That is falling into a trap.........Ok then build it of 25mm plate ......that is as silly an extreme.

 

1mm plate could be used as shell plating for a perfectly adequate boat. It depends on the design and construction techniques and what maintenance level.

 

If the hull is constructed with close spaced, well designed framing then the shell plating only has to withstand the stresses between frames, Yes it may dent, possibly badly but have you ever tried to knock a hole in 1mm steel plate? it is a heck of a lot harder than you might think.!

 

The other way thin steel may be used to construct a good hull is by careful design of the hull shape to maximise steels advantages.

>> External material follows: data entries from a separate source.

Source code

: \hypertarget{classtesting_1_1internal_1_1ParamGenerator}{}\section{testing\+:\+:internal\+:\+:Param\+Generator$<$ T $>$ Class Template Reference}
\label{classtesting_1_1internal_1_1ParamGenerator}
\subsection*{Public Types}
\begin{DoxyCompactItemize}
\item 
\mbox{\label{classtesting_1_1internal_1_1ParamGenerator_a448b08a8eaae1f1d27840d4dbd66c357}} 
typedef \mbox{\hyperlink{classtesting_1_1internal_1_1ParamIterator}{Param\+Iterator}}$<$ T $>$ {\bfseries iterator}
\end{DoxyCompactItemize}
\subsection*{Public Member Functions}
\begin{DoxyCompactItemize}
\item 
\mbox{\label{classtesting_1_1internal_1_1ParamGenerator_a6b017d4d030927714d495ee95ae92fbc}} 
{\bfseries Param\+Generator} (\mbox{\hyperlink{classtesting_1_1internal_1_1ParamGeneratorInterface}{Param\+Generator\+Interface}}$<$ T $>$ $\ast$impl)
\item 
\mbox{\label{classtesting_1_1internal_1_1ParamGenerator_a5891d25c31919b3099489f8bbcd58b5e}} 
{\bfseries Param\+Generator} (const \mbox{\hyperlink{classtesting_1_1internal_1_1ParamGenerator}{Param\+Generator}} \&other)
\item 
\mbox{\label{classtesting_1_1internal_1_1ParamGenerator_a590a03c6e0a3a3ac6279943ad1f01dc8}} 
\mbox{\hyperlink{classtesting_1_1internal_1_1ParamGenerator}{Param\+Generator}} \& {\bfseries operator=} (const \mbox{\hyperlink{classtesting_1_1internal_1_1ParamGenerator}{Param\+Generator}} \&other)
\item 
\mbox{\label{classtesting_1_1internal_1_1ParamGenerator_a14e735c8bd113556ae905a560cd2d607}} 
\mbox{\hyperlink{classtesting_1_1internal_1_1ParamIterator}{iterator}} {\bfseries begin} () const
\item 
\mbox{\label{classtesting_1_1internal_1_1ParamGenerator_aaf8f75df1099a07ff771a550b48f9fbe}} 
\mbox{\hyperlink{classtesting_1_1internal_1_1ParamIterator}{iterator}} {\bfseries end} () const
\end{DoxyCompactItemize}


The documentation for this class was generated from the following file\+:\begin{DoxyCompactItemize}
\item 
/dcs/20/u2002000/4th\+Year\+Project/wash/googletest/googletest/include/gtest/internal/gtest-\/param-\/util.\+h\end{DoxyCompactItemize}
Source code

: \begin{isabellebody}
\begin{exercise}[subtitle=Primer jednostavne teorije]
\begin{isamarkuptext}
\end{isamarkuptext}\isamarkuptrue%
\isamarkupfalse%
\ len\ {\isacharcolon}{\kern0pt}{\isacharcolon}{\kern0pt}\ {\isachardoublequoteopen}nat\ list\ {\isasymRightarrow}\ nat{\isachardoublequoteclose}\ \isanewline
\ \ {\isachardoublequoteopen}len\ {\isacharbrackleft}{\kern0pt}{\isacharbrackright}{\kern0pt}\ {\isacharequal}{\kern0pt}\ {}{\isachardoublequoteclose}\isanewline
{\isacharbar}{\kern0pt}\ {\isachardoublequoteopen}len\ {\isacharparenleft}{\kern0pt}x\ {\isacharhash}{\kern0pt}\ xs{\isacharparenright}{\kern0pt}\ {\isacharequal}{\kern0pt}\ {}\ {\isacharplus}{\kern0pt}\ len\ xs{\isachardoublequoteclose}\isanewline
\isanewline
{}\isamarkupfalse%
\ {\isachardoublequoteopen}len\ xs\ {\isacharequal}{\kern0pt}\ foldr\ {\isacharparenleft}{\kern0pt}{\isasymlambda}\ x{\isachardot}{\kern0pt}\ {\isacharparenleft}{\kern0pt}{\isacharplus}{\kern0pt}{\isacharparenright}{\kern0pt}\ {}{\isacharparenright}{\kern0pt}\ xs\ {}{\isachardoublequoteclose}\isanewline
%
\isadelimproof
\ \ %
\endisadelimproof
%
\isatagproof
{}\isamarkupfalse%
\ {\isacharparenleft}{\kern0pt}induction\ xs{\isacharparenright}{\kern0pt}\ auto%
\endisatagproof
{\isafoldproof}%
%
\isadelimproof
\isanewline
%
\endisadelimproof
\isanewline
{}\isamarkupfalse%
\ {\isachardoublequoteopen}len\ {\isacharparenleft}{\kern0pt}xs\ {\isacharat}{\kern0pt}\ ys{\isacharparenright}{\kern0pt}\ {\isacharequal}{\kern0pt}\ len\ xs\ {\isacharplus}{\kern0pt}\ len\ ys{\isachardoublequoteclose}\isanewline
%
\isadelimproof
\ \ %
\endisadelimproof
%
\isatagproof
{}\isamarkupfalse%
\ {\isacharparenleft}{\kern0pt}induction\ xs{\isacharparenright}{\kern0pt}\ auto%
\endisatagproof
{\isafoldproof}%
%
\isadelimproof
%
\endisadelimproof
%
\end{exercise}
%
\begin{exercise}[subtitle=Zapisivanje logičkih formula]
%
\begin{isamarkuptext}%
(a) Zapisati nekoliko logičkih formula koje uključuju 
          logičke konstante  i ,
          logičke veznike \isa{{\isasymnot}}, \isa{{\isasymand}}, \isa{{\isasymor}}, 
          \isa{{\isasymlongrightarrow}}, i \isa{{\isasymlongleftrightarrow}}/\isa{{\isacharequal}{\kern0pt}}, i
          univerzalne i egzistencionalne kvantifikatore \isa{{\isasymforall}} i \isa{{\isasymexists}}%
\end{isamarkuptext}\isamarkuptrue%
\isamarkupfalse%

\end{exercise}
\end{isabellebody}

Springers go part way towards this with their Vee hull, this is why they are able to do away with a lot of framing,

Steel built yachts can and are constructed without any framing at all (apart from localised "spreaders to support the mast)

3mm steel is a very common gauge used in yacht construction

 

I think it was MTB mentioned 90' barges constructed out of 6mm steel....I was on a Belgian built ex commercial barge of that aproximate length when it took the ground as the tide went out, looking along the main corridor it was quite alarming to see the twist. (it took up again fine when the tide came back in)

When I asked about construction I was told it was built of 5mm plate..

 

With the simple box shaped hull of the average narrowboat a thicker plate is probably required due both to the shape and the very basic framing used by most builders.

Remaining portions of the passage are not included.